Dataset records:
BEGIN
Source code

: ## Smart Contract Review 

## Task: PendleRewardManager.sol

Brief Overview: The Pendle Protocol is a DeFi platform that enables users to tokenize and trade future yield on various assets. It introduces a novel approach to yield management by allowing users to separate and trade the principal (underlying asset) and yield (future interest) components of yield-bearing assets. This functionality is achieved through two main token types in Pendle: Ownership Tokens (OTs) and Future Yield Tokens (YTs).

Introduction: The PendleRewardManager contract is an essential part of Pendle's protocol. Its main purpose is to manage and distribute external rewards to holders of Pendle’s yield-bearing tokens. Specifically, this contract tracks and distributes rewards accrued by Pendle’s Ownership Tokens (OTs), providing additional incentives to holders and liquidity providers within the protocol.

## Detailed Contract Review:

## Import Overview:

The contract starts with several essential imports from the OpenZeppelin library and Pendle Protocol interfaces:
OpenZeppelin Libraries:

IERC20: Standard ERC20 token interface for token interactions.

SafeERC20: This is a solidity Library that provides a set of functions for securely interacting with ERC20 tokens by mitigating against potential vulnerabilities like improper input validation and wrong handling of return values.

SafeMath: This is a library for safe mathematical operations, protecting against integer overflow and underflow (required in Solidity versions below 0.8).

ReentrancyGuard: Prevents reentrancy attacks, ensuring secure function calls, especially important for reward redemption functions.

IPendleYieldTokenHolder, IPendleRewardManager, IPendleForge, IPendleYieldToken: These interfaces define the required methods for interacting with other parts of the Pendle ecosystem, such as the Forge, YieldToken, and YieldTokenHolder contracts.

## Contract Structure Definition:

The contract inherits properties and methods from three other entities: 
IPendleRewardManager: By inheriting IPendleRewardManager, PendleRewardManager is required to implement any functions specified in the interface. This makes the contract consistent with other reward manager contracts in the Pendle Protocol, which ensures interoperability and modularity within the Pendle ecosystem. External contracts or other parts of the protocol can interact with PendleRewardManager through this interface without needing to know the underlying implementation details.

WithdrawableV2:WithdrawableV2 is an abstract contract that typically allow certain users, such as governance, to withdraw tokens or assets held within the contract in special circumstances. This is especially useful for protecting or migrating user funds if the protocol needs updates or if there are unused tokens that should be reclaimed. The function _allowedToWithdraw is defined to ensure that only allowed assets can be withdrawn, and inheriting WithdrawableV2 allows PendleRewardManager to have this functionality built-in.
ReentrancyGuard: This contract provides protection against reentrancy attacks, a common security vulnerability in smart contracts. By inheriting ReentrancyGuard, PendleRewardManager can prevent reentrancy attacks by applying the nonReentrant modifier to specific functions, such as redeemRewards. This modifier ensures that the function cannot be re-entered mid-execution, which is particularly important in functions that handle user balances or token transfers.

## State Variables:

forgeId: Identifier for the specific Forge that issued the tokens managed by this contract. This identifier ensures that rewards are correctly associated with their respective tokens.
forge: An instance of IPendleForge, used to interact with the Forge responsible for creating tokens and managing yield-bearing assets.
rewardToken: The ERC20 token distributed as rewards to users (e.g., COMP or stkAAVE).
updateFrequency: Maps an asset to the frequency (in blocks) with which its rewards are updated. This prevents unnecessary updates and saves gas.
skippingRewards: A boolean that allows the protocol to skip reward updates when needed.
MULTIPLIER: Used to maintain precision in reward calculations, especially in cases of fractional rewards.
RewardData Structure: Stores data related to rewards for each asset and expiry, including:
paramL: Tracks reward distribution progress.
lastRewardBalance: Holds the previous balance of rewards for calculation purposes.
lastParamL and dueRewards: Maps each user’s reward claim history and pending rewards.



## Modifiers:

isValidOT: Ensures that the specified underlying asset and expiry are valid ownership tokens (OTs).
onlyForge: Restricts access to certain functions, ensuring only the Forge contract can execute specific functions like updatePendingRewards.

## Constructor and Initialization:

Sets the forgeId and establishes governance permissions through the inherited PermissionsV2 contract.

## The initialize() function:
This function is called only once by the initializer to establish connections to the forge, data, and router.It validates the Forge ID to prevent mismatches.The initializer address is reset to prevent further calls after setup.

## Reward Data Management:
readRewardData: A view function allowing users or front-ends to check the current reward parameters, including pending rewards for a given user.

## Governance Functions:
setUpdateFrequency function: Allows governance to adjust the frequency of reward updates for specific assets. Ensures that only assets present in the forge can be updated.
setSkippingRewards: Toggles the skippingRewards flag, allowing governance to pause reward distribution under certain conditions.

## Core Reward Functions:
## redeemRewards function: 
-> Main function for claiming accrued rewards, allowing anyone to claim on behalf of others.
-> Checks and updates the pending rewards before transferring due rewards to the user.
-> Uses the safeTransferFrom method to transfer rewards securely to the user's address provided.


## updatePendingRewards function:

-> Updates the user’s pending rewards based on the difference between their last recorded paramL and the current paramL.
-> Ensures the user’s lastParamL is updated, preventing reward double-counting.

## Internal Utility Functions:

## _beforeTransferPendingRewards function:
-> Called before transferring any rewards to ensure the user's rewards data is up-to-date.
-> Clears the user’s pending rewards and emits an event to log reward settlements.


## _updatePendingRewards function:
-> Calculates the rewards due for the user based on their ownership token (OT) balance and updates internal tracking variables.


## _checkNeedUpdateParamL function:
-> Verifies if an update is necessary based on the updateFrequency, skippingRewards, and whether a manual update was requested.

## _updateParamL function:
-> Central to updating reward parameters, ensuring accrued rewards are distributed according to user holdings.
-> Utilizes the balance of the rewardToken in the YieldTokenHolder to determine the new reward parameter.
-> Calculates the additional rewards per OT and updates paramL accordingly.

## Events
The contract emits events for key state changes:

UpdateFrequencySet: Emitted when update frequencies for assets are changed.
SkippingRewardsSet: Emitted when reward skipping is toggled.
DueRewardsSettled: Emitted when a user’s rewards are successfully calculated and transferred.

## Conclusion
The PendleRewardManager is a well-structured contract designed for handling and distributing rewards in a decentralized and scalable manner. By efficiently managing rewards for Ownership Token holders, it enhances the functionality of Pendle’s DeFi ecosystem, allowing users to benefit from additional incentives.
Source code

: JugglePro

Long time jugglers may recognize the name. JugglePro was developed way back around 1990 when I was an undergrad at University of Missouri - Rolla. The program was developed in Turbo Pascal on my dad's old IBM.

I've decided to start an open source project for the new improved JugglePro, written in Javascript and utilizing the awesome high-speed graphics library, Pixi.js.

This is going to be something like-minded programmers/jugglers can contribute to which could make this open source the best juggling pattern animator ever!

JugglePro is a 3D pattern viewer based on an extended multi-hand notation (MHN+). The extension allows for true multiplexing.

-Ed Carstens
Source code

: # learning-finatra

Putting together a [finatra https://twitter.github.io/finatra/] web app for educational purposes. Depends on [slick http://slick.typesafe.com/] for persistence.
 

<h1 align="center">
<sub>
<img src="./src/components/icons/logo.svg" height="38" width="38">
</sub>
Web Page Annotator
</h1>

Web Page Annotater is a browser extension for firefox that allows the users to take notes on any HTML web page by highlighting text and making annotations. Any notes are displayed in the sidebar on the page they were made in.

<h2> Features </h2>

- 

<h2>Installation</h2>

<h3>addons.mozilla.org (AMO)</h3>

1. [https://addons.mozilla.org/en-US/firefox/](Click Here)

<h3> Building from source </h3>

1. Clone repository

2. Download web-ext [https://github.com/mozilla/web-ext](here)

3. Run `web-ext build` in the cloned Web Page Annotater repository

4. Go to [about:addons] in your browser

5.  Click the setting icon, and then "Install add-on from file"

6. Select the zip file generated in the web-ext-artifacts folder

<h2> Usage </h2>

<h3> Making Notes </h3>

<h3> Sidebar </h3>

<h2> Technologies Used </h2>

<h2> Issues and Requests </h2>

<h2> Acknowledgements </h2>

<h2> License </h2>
END
* Your objective: Look above for the line with "-> Uses the" and the line with "-> Updates the"; transcribe both and all lines in between, exactly, and nothing else.

* Written response:
-> Uses the safeTransferFrom method to transfer rewards securely to the user's address provided.


## updatePendingRewards function:

-> Updates the user’s pending rewards based on the difference between their last recorded paramL and the current paramL.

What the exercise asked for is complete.